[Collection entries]
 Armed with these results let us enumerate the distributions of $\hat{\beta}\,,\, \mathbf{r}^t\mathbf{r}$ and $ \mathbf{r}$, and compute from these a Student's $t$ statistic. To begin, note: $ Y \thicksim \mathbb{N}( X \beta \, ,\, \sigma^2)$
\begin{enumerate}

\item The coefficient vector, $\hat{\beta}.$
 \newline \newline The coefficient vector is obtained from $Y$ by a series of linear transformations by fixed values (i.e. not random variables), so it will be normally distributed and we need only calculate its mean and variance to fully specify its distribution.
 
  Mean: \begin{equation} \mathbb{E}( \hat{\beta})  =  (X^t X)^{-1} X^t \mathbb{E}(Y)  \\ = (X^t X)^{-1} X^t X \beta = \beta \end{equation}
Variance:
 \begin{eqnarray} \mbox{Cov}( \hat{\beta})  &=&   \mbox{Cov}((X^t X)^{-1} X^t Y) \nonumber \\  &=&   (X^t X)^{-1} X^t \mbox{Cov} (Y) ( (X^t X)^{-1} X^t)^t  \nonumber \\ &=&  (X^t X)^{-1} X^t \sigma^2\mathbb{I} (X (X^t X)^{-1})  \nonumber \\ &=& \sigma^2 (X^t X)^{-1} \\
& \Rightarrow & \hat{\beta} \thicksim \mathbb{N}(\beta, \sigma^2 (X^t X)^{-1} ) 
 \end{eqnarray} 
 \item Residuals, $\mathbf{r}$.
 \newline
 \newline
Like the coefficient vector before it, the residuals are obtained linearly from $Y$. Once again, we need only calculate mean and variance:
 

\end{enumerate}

...

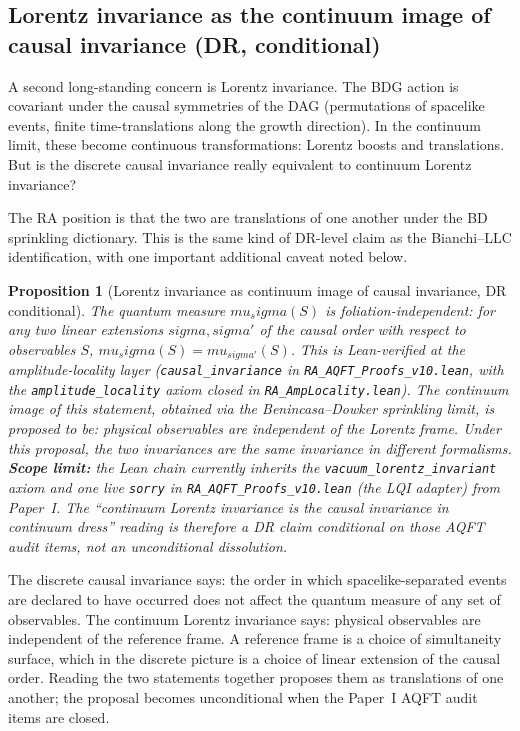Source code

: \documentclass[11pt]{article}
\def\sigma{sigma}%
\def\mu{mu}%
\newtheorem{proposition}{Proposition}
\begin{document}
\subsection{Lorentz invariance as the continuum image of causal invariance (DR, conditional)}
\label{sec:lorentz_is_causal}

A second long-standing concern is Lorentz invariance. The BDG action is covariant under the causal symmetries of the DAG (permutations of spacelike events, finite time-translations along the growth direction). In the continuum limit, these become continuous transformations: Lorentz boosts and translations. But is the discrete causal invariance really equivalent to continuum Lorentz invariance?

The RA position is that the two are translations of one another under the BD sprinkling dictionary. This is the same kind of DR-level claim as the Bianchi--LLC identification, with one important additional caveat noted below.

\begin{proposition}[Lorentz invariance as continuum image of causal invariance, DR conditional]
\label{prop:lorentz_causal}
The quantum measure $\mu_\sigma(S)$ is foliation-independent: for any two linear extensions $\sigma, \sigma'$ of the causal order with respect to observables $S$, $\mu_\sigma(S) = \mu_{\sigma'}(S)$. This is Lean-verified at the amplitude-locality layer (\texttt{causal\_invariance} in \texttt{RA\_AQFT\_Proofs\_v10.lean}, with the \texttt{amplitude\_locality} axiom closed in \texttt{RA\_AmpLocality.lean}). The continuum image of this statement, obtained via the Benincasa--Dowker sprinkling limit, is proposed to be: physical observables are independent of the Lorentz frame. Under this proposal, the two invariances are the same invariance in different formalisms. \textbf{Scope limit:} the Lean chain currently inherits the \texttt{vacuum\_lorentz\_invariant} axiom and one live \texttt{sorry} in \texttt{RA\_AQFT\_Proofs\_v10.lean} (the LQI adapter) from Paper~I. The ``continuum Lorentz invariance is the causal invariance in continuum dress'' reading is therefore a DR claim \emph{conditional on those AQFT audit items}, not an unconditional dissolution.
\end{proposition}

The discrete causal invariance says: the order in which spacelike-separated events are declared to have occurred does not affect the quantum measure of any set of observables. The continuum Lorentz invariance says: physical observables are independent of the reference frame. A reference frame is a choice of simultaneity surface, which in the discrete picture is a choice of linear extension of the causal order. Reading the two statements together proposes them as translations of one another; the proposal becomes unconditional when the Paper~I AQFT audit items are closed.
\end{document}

Work instructions:
Using the records above, find and show each line with the string "begin".

Answer space:
 Armed with these results let us enumerate the distributions of $\hat{\beta}\,,\, \mathbf{r}^t\mathbf{r}$ and $ \mathbf{r}$, and compute from these a Student's $t$ statistic. To begin, note: $ Y \thicksim \mathbb{N}( X \beta \, ,\, \sigma^2)$
\begin{enumerate}
  Mean: \begin{equation} \mathbb{E}( \hat{\beta})  =  (X^t X)^{-1} X^t \mathbb{E}(Y)  \\ = (X^t X)^{-1} X^t X \beta = \beta \end{equation}
 \begin{eqnarray} \mbox{Cov}( \hat{\beta})  &=&   \mbox{Cov}((X^t X)^{-1} X^t Y) \nonumber \\  &=&   (X^t X)^{-1} X^t \mbox{Cov} (Y) ( (X^t X)^{-1} X^t)^t  \nonumber \\ &=&  (X^t X)^{-1} X^t \sigma^2\mathbb{I} (X (X^t X)^{-1})  \nonumber \\ &=& \sigma^2 (X^t X)^{-1} \\
\begin{document}
\begin{proposition}[Lorentz invariance as continuum image of causal invariance, DR conditional]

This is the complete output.